__What the task requires__. Where does "Mutual" appear in the data? Return each line that holds it.

Data records:
========================================

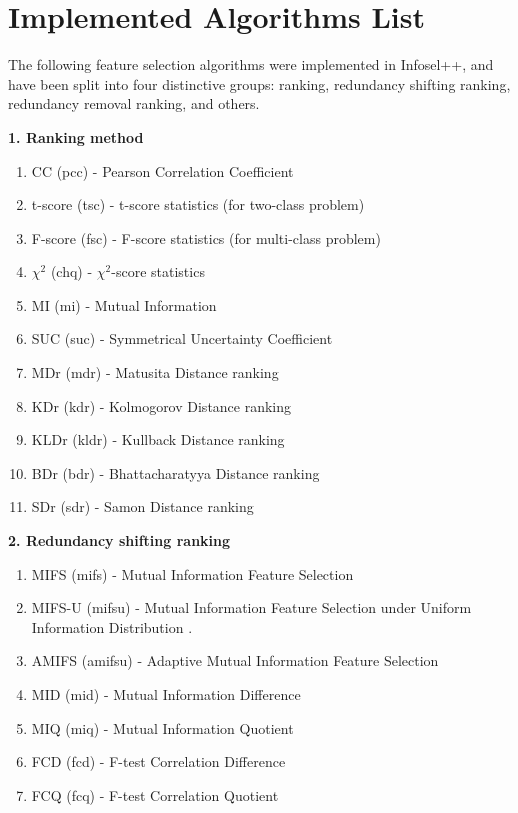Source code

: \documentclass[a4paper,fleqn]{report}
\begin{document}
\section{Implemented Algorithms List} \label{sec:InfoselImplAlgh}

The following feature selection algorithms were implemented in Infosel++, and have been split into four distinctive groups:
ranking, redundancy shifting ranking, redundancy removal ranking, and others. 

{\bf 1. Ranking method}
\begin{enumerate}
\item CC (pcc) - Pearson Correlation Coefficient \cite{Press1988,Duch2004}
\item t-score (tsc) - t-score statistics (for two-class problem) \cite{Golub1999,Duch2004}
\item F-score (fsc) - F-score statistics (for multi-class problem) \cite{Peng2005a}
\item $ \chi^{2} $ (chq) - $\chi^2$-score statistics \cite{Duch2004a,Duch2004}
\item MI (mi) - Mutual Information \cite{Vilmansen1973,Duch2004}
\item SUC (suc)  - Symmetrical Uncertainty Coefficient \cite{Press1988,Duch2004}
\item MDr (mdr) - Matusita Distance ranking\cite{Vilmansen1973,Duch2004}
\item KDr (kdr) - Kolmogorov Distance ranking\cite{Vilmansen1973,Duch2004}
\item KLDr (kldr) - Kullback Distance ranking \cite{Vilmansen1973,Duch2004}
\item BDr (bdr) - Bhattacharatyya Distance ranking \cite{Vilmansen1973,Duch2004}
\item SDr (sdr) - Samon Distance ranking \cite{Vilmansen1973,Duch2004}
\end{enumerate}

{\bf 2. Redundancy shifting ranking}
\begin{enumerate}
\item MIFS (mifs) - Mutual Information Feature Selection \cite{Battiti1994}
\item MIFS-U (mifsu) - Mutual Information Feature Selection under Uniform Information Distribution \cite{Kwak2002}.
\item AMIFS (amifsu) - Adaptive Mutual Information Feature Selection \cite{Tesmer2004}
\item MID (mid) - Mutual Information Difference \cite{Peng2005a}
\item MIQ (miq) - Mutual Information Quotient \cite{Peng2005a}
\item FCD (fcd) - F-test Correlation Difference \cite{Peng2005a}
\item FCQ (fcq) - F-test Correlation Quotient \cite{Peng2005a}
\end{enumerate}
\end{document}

========================================

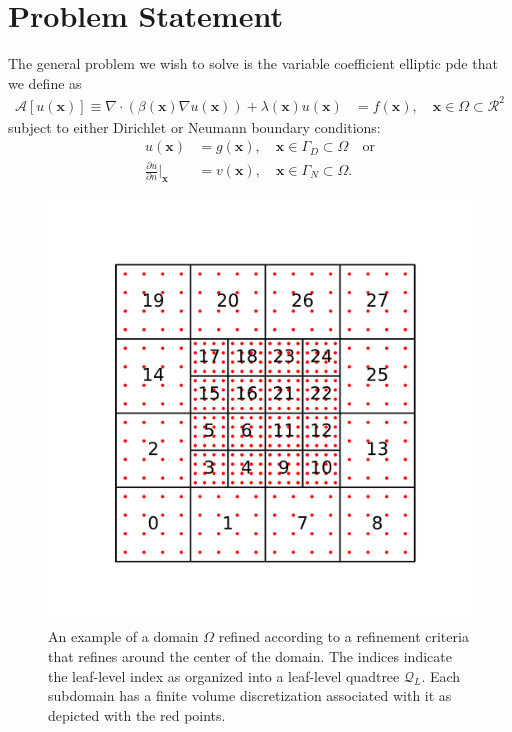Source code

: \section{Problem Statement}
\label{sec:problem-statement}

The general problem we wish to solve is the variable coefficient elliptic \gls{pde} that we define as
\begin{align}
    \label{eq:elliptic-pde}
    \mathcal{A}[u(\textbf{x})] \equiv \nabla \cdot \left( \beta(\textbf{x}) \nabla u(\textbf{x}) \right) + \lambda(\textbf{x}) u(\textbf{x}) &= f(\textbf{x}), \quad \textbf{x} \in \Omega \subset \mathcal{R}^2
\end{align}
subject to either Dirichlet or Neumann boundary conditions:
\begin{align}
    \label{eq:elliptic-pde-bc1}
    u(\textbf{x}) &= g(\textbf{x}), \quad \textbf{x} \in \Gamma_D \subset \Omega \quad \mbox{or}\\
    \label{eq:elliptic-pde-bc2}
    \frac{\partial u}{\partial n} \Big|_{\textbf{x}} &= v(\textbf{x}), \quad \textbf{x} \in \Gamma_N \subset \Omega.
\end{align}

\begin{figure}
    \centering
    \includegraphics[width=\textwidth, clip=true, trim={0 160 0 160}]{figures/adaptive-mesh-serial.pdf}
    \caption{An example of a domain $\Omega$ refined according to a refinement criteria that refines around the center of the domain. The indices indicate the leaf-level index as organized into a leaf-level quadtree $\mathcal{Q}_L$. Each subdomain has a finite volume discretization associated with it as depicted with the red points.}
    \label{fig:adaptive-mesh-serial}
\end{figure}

========================================

__Written reply__.
\item MI (mi) - Mutual Information \cite{Vilmansen1973,Duch2004}
\item MIFS (mifs) - Mutual Information Feature Selection \cite{Battiti1994}
\item MIFS-U (mifsu) - Mutual Information Feature Selection under Uniform Information Distribution \cite{Kwak2002}.
\item AMIFS (amifsu) - Adaptive Mutual Information Feature Selection \cite{Tesmer2004}
\item MID (mid) - Mutual Information Difference \cite{Peng2005a}
\item MIQ (miq) - Mutual Information Quotient \cite{Peng2005a}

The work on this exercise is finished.